By Peter Nurse
Investing.com -- Oil prices fell Friday, on course for a weekly loss on mounting concerns about a global slowdown as well as a potential supply glut.
By 09:25 ET (13:25 GMT), U.S. crude futures traded 0.6% lower at $89.95 a barrel, while the Brent contract fell 0.9% to $95.72. Both benchmarks are on track to drop well over 3% this week.
U.S. Gasoline RBOB Futures were down 0.9% at $2.9987 a gallon.
A sharp drop in U.S. crude inventories on Wednesday helped generate two days of gains this week, but the overall tone remains negative with global recession and demand destruction fears front and center.
These concerns were illustrated by weak economic readings from major importer China earlier in the week, while the U.S. has already entered a technical recession, the Bank of England has warned of a prolonged slowdown in the U.K. and the Eurozone is unlikely to be too far behind.
Turning to the supply side, speculation over the revival of the Iran nuclear deal has weighed heavily this week, with the Biden administration currently studying Iran’s response to a European Union proposal.
While these negotiations have had several false starts over the past year, it would currently suit the U.S. administration for more oil to be supplied to the global market to bring down prices.
The lifting of Western sanctions on Iran could release over 1 million barrels per day of supply into the global market.

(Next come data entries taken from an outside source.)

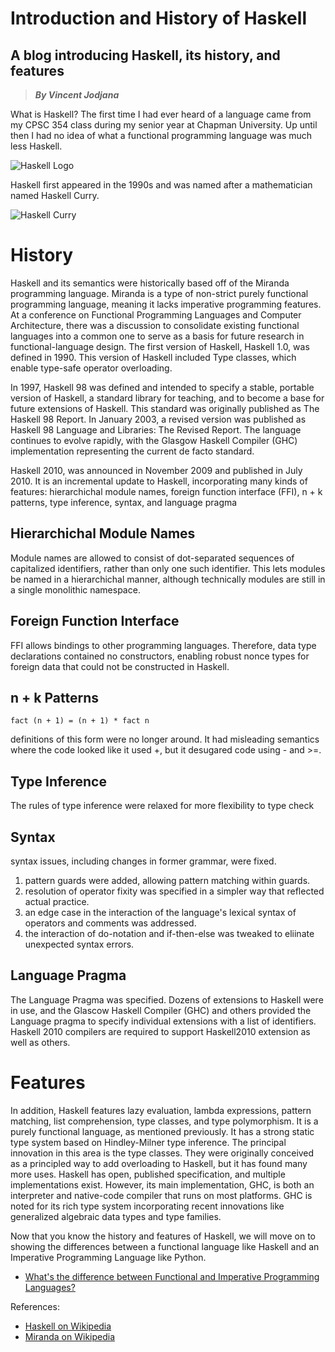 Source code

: # Introduction and History of Haskell
## A blog introducing Haskell, its history, and features
> __*By Vincent Jodjana*__

What is Haskell? The first time I had ever heard of a language came from my CPSC 354 class during my
senior year at Chapman University. Up until then I had no idea of what a functional programming language
was much less Haskell.

![Haskell Logo](https://qualityassignmenthelp.com///wp-content/uploads/2016/11/haskell-logo.jpg)

Haskell first appeared in the 1990s and was named after a mathematician named Haskell Curry.

![Haskell Curry](https://upload.wikimedia.org/wikipedia/commons/8/86/HaskellBCurry.jpg)

# History
Haskell and its semantics were historically based off of the Miranda programming language. Miranda is a type of non-strict purely functional programming language, meaning it lacks imperative programming features. At a conference on Functional Programming Languages and Computer Architecture, there was a discussion to consolidate existing functional languages into a common one to serve as a basis for future research in functional-language design. The first version of Haskell, Haskell 1.0, was defined in 1990. This version of Haskell included Type classes, which enable type-safe operator overloading.

In 1997, Haskell 98 was defined and intended to specify a stable, portable version of Haskell, a standard library for teaching, and to become a base for future extensions of Haskell. This standard was originally published as The Haskell 98 Report. In January 2003, a revised version was published as Haskell 98 Language and Libraries: The Revised Report. The language continues to evolve rapidly, with the Glasgow Haskell Compiler (GHC) implementation representing the current de facto standard.

Haskell 2010, was announced in November 2009 and published in July 2010. It is an incremental update to Haskell, incorporating many kinds of features: hierarchichal module names, foreign function interface (FFI), n + k patterns, type inference, syntax, and language pragma

## Hierarchichal Module Names
Module names are allowed to consist of dot-separated sequences of capitalized identifiers, rather than only one such identifier. This lets modules be named in a hierarchichal manner, although technically modules are still in a single monolithic namespace. 

## Foreign Function Interface
FFI allows bindings to other programming languages. Therefore, data type declarations contained no constructors, enabling robust nonce types for foreign data that could not be constructed in Haskell.

## n + k Patterns
    fact (n + 1) = (n + 1) * fact n
definitions of this form were no longer around. It had misleading semantics where the code looked like it used +, but it desugared code using - and >=.

## Type Inference
The rules of type inference were relaxed for more flexibility to type check

## Syntax
syntax issues, including changes in former grammar, were fixed.
1. pattern guards were added, allowing pattern matching within guards.
2. resolution of operator fixity was specified in a simpler way that reflected actual practice.
3. an edge case in the interaction of the language's lexical syntax of operators and comments was addressed.
4. the interaction of do-notation and if-then-else was tweaked to eliinate unexpected syntax errors.

## Language Pragma
The Language Pragma was specified. Dozens of extensions to Haskell were in use, and the Glascow Haskell Compiler (GHC) and others provided the Language pragma to specify individual extensions with a list of identifiers. Haskell 2010 compilers are required to support Haskell2010 extension as well as others.

# Features
In addition, Haskell features lazy evaluation, lambda expressions, pattern matching, list comprehension, type classes, and type polymorphism. It is a purely functional language, as mentioned previously. It has a strong static type system based on Hindley-Milner type inference. The principal innovation in this area is the type classes. They were originally conceived as a principled way to add overloading to Haskell, but it has found many more uses. Haskell has open, published specification, and multiple implementations exist. However, its main implementation, GHC, is both an interpreter and native-code compiler that runs on most platforms. GHC is noted for its rich type system incorporating recent innovations like generalized algebraic data types and type families.

Now that you know the history and features of Haskell, we will move on to showing the differences between a functional language like Haskell and an Imperative Programming Language like Python.
- [What's the difference between Functional and Imperative Programming Languages?](https://github.com/vcjod00/HaskellTutorial/blob/main/blog_3.md)

References:
- [Haskell on Wikipedia](https://en.wikipedia.org/wiki/Haskell_(programming_language))
- [Miranda on Wikipedia](https://en.wikipedia.org/wiki/Miranda_(programming_language))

Additionally, reports indicated that Russia’s exports rose again in July, finding a way to energy-hungry emerging markets after being rejected by Europe, the U.S., and Japan.
“Stubborn Russian oil output and weaker than expected demand growth mean the oil market is likely to remain in surplus for the remainder of this year and into early next year,” said analysts at ING, in a note, ”which should limit the upside in oil prices.”
As a consequence, the bank lowered its Brent forecasts, cutting its third and fourth quarter 2022 forecasts to $100 a barrel and $97/bbl, from$118/bbl and $125/bbl, respectively, while its full-year 2023 forecast has been cut to $97/bbl from $99/bbl.
U.S. oil rig numbers from Baker Hughes are due later in the session, and they should provide clues over future U.S. supply, while CFTC positioning data should provide insight into investors’ thinking.